Given data section start

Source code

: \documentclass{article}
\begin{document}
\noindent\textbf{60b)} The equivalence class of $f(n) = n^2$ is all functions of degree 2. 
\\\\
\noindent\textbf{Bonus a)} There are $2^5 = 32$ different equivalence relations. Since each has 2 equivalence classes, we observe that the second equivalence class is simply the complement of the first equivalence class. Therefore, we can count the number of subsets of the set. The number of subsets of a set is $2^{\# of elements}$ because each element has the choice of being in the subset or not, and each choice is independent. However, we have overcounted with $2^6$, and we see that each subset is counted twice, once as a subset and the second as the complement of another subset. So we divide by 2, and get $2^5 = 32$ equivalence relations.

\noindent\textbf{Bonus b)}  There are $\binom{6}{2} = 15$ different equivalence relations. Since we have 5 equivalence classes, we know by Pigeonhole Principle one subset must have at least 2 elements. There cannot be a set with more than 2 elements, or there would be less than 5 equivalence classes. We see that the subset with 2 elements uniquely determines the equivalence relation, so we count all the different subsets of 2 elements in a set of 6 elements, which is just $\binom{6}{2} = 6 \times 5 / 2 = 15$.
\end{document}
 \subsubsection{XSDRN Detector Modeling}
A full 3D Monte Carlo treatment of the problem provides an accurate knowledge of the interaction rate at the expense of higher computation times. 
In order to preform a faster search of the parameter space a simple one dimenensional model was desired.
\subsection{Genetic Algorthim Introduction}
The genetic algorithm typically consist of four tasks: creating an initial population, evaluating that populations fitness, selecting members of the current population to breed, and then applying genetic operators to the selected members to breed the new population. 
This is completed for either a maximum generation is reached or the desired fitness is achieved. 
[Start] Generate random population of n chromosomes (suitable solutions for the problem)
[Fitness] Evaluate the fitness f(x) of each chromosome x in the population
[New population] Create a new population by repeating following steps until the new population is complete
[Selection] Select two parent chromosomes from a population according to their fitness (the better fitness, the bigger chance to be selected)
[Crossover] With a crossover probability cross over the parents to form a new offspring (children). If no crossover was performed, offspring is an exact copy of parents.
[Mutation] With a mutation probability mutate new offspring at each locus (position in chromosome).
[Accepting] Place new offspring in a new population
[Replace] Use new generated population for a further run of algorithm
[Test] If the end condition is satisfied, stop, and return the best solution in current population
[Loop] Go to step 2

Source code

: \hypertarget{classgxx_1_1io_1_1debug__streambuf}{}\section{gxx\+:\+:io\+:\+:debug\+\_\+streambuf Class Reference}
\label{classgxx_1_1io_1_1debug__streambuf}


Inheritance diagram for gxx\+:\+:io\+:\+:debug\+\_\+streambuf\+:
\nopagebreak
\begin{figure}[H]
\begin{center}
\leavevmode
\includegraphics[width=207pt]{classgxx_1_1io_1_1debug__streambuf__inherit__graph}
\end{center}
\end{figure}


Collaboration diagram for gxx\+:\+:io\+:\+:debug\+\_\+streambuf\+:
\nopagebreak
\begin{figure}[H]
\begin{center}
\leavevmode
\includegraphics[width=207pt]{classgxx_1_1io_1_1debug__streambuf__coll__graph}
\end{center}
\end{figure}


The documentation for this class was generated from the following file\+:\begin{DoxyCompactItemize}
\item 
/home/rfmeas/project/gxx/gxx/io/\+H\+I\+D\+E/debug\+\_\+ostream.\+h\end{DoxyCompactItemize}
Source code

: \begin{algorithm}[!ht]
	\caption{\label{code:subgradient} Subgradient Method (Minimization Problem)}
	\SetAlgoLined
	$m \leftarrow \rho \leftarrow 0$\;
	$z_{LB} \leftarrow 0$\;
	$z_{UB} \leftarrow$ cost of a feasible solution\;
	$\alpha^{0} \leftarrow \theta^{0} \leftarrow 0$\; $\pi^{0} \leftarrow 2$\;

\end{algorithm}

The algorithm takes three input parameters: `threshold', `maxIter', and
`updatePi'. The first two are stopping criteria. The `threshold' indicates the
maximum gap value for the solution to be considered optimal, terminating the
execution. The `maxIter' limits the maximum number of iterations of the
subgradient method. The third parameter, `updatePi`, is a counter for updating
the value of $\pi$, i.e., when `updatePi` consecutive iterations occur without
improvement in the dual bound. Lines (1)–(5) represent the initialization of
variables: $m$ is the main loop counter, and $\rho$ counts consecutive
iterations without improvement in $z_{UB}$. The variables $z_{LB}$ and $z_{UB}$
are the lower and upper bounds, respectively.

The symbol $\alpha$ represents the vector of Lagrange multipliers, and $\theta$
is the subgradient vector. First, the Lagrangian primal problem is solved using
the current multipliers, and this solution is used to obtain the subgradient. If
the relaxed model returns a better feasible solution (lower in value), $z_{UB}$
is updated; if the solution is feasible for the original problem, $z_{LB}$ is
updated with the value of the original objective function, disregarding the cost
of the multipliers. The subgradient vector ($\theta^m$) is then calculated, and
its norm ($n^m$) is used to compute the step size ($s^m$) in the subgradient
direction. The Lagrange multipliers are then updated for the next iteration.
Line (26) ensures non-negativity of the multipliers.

Given data section end

_Your goal_
Reproduce the data shown above in its entirety, keeping each word as it is.

_Your response_
Source code

: \documentclass{article}
\begin{document}
\noindent\textbf{60b)} The equivalence class of $f(n) = n^2$ is all functions of degree 2. 
\\\\
\noindent\textbf{Bonus a)} There are $2^5 = 32$ different equivalence relations. Since each has 2 equivalence classes, we observe that the second equivalence class is simply the complement of the first equivalence class. Therefore, we can count the number of subsets of the set. The number of subsets of a set is $2^{\# of elements}$ because each element has the choice of being in the subset or not, and each choice is independent. However, we have overcounted with $2^6$, and we see that each subset is counted twice, once as a subset and the second as the complement of another subset. So we divide by 2, and get $2^5 = 32$ equivalence relations.

\noindent\textbf{Bonus b)}  There are $\binom{6}{2} = 15$ different equivalence relations. Since we have 5 equivalence classes, we know by Pigeonhole Principle one subset must have at least 2 elements. There cannot be a set with more than 2 elements, or there would be less than 5 equivalence classes. We see that the subset with 2 elements uniquely determines the equivalence relation, so we count all the different subsets of 2 elements in a set of 6 elements, which is just $\binom{6}{2} = 6 \times 5 / 2 = 15$.
\end{document}
 \subsubsection{XSDRN Detector Modeling}
A full 3D Monte Carlo treatment of the problem provides an accurate knowledge of the interaction rate at the expense of higher computation times. 
In order to preform a faster search of the parameter space a simple one dimenensional model was desired.
\subsection{Genetic Algorthim Introduction}
The genetic algorithm typically consist of four tasks: creating an initial population, evaluating that populations fitness, selecting members of the current population to breed, and then applying genetic operators to the selected members to breed the new population. 
This is completed for either a maximum generation is reached or the desired fitness is achieved. 
[Start] Generate random population of n chromosomes (suitable solutions for the problem)
[Fitness] Evaluate the fitness f(x) of each chromosome x in the population
[New population] Create a new population by repeating following steps until the new population is complete
[Selection] Select two parent chromosomes from a population according to their fitness (the better fitness, the bigger chance to be selected)
[Crossover] With a crossover probability cross over the parents to form a new offspring (children). If no crossover was performed, offspring is an exact copy of parents.
[Mutation] With a mutation probability mutate new offspring at each locus (position in chromosome).
[Accepting] Place new offspring in a new population
[Replace] Use new generated population for a further run of algorithm
[Test] If the end condition is satisfied, stop, and return the best solution in current population
[Loop] Go to step 2

Source code

: \hypertarget{classgxx_1_1io_1_1debug__streambuf}{}\section{gxx\+:\+:io\+:\+:debug\+\_\+streambuf Class Reference}
\label{classgxx_1_1io_1_1debug__streambuf}


Inheritance diagram for gxx\+:\+:io\+:\+:debug\+\_\+streambuf\+:
\nopagebreak
\begin{figure}[H]
\begin{center}
\leavevmode
\includegraphics[width=207pt]{classgxx_1_1io_1_1debug__streambuf__inherit__graph}
\end{center}
\end{figure}


Collaboration diagram for gxx\+:\+:io\+:\+:debug\+\_\+streambuf\+:
\nopagebreak
\begin{figure}[H]
\begin{center}
\leavevmode
\includegraphics[width=207pt]{classgxx_1_1io_1_1debug__streambuf__coll__graph}
\end{center}
\end{figure}


The documentation for this class was generated from the following file\+:\begin{DoxyCompactItemize}
\item 
/home/rfmeas/project/gxx/gxx/io/\+H\+I\+D\+E/debug\+\_\+ostream.\+h\end{DoxyCompactItemize}
Source code

: \begin{algorithm}[!ht]
	\caption{\label{code:subgradient} Subgradient Method (Minimization Problem)}
	\SetAlgoLined
	$m \leftarrow \rho \leftarrow 0$\;
	$z_{LB} \leftarrow 0$\;
	$z_{UB} \leftarrow$ cost of a feasible solution\;
	$\alpha^{0} \leftarrow \theta^{0} \leftarrow 0$\; $\pi^{0} \leftarrow 2$\;

\end{algorithm}

The algorithm takes three input parameters: `threshold', `maxIter', and
`updatePi'. The first two are stopping criteria. The `threshold' indicates the
maximum gap value for the solution to be considered optimal, terminating the
execution. The `maxIter' limits the maximum number of iterations of the
subgradient method. The third parameter, `updatePi`, is a counter for updating
the value of $\pi$, i.e., when `updatePi` consecutive iterations occur without
improvement in the dual bound. Lines (1)–(5) represent the initialization of
variables: $m$ is the main loop counter, and $\rho$ counts consecutive
iterations without improvement in $z_{UB}$. The variables $z_{LB}$ and $z_{UB}$
are the lower and upper bounds, respectively.

The symbol $\alpha$ represents the vector of Lagrange multipliers, and $\theta$
is the subgradient vector. First, the Lagrangian primal problem is solved using
the current multipliers, and this solution is used to obtain the subgradient. If
the relaxed model returns a better feasible solution (lower in value), $z_{UB}$
is updated; if the solution is feasible for the original problem, $z_{LB}$ is
updated with the value of the original objective function, disregarding the cost
of the multipliers. The subgradient vector ($\theta^m$) is then calculated, and
its norm ($n^m$) is used to compute the step size ($s^m$) in the subgradient
direction. The Lagrange multipliers are then updated for the next iteration.
Line (26) ensures non-negativity of the multipliers.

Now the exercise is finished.